When I was in the classroom, the gift that (still) meant the most to me was from one of my 5th graders, whose learning disability made the simple task of writing very difficult. That year, she hand wrote me a letter of thanks – specifying things I’d done for her/with her that year. I know the time, effort, and thought that went in to that was great – and I thus still treasure it dearly. She got me a few other small things along with that note, but the note is what I most recall.
If you want to include a little **something** along with the pictures and notes, the gesture of a $5 gift card, or even a little baggie of assorted chocolates can go a long way. The dollar stores usually have those little mesh baggies in multiples; I snagged a bag of chocolates last year for free with some deal -likely at Publix- and allocated a few of them to each of my daughter’s teacher, using those baggies. Also, you could create various baked goods with your child, and include with a personalized note.

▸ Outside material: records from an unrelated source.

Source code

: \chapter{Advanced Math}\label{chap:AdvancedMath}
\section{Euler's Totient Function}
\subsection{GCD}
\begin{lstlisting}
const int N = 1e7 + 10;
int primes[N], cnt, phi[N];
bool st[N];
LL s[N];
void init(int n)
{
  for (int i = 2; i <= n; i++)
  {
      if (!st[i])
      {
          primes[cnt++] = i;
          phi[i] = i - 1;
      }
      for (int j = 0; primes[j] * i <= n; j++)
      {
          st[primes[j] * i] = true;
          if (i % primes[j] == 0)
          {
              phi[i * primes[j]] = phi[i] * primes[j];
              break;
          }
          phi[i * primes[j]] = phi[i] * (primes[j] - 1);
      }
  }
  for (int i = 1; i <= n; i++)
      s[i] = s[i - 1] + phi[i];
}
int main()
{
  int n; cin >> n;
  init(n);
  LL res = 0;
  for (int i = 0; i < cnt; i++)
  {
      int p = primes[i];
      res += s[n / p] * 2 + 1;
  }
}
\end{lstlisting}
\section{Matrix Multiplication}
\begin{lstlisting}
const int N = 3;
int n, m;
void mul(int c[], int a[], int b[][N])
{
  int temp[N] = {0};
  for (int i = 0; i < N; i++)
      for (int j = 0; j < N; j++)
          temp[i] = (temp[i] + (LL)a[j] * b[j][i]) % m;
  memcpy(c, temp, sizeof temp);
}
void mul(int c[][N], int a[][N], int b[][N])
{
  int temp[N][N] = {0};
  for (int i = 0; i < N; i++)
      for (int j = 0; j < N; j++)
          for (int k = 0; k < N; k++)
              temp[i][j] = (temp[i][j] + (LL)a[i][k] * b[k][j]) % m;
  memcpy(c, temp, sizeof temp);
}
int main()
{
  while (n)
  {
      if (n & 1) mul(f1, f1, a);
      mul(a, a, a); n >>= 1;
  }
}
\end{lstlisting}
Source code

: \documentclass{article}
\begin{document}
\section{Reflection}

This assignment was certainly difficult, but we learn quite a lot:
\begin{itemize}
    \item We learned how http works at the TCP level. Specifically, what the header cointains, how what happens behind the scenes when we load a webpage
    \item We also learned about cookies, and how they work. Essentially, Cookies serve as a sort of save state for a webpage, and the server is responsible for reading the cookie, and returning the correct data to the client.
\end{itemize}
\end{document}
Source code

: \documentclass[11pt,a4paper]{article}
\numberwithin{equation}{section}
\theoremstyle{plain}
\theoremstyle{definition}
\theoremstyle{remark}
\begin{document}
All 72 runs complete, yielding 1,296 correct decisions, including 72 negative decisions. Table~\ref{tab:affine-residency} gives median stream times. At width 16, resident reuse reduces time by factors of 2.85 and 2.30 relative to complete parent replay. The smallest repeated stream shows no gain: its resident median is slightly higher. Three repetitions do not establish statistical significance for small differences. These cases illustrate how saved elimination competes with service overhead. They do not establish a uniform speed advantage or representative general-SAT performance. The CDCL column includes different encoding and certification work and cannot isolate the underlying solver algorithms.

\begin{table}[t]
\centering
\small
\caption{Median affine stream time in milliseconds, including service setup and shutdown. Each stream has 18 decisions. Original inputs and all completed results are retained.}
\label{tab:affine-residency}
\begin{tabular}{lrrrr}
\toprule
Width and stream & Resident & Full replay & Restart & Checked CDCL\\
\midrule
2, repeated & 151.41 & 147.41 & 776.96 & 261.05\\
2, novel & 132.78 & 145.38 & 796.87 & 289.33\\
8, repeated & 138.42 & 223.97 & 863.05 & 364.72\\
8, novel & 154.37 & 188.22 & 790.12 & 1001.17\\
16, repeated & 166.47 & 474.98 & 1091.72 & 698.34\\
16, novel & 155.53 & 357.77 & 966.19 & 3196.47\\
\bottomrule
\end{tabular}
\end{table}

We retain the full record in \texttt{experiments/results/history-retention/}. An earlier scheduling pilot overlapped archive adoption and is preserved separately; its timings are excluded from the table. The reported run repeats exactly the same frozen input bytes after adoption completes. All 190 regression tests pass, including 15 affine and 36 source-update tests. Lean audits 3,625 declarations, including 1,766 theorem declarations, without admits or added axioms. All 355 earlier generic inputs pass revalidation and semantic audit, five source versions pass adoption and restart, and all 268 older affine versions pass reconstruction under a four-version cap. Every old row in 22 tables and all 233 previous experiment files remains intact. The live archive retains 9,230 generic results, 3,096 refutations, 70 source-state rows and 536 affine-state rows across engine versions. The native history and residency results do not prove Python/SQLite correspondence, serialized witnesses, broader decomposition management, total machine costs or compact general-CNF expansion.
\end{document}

Along those same lines, clip and root a piece of your favorite house plant, like a Christmas cactus; root it, then put it in a colorful pot. Or, grab a ready-to-paint pot from a craft store or home improvement store, and let your child create a design on the pot. House plants can certainly be a lasting way of saying “thank you”.

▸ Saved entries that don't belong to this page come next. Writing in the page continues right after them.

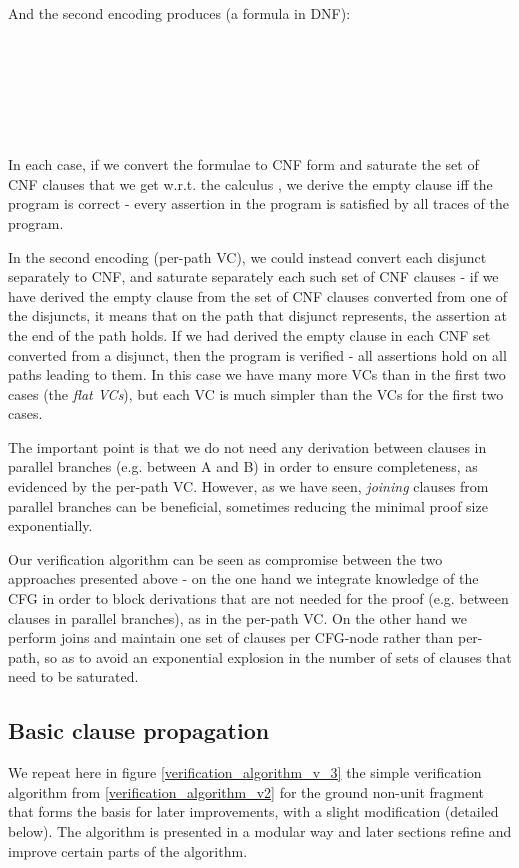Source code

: \bigskip

And the second encoding produces (a formula in DNF):\\
\\
\\
\\
\\
\\
\\

In each case, if we convert the formulae to CNF form and saturate the set of CNF clauses that we get w.r.t. the calculus \SPG, we derive the empty clause iff the program is correct - every assertion in the program is satisfied by all traces of the program.

In the second encoding (per-path VC), we could instead convert each disjunct separately to CNF, 
and saturate separately each such set of CNF clauses - if we have derived the empty clause from the set of CNF clauses converted from one of the disjuncts, it means that on the path that disjunct represents, the assertion at the end of the path holds. 
If we had derived the empty clause in each CNF set converted from a disjunct, then the program is verified - all assertions hold on all paths leading to them. 
In this case we have many more VCs than in the first two cases (the \emph{flat VCs}), but each VC is much simpler than the VCs for the first two cases.

The important point is that we do not need any derivation between clauses in parallel branches (e.g. between A and B) in order to ensure completeness, as evidenced by the per-path VC.
However, as we have seen, \emph{joining} clauses from parallel branches can be beneficial, sometimes reducing the minimal proof size exponentially.

Our verification algorithm can be seen as compromise between the two approaches presented above - on the one hand we integrate knowledge of the CFG in order to block derivations that are not needed for the proof (e.g. between clauses in parallel branches), as in the per-path VC.
On the other hand we perform joins and maintain one set of clauses per CFG-node rather than per-path, so as to avoid an exponential explosion in the number of sets of clauses that need to be saturated.

\subsection{Basic clause propagation}\label{section_basic_clause_propagation}
We repeat here in figure \ref{verification_algorithm_v_3} the simple verification algorithm from \ref{verification_algorithm_v2} for the ground non-unit fragment that forms the basis for later improvements, with a slight modification (detailed below).
The algorithm is presented in a modular way and later sections refine and improve certain parts of the algorithm.


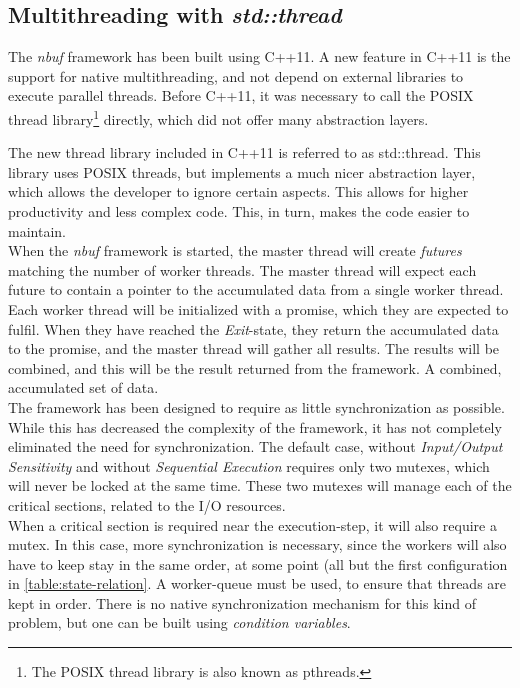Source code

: \documentclass[a4paper]{article}
\newcommand{\nbuf}{\textit{nbuf} }
\begin{document}
\subsection{Multithreading with \textit{std::thread}}
The \nbuf framework has been built using C++11. A new feature in C++11 is the support for native multithreading, and not depend on external libraries to execute parallel threads. Before C++11, it was necessary to call the POSIX thread library\footnote{The POSIX thread library is also known as pthreads.} directly, which did not offer many abstraction layers. 

The new thread library included in C++11 is referred to as std::thread. This library uses POSIX threads, but implements a much nicer abstraction layer, which allows the developer to ignore certain aspects. This allows for higher productivity and less complex code. This, in turn, makes the code easier to maintain.\\

When the \nbuf framework is started, the master thread will create \textit{futures} matching the number of worker threads. The master thread will expect each future to contain a pointer to the accumulated data from a single worker thread. Each worker thread will be initialized with a promise, which they are expected to fulfil. When they have reached the \textit{Exit}-state, they return the accumulated data to the promise, and the master thread will gather all results. The results will be combined, and this will be the result returned from the framework. A combined, accumulated set of data.\\

The framework has been designed to require as little synchronization as possible. While this has decreased the complexity of the framework, it has not completely eliminated the need for synchronization. The default case, without \textit{Input/Output Sensitivity} and without \textit{Sequential Execution} requires only two mutexes, which will never be locked at the same time. These two mutexes will manage each of the critical sections, related to the I/O resources. \\

When a critical section is required near the execution-step, it will also require a mutex. In this case, more synchronization is necessary, since the workers will also have to keep stay in the same order, at some point (all but the first configuration in \autoref{table:state-relation}. A worker-queue must be used, to ensure that threads are kept in order. There is no native synchronization mechanism for this kind of problem, but one can be built using \textit{condition variables}.\\
\end{document}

Another idea, depending on your child’s class and teachers, is to pool together with other parents, and go in together for one big class gift. With a larger budget, the class could get the teachers personalized stationary from Vistaprint, or even a larger gift card or gift certificate to her favorite restaurant. Or just cold hard cash.
This year, for the end of year gift, my daughter’s pre-K class is making a photo book for each teacher. Since they’ve been taking pictures all year round, and uploading to Shutterfly, we have plenty of pictures of the kids and both teachers. Each child will also create one picture for each teacher, and write a sentence or two about what they like the most about each teachers – scan them in: boom. Sentimental, meaningful gift.
The bottom line is this: no matter what the gift is, simply let your child’s teachers know you appreciate them. That act alone goes a long way, and stands out for years to come.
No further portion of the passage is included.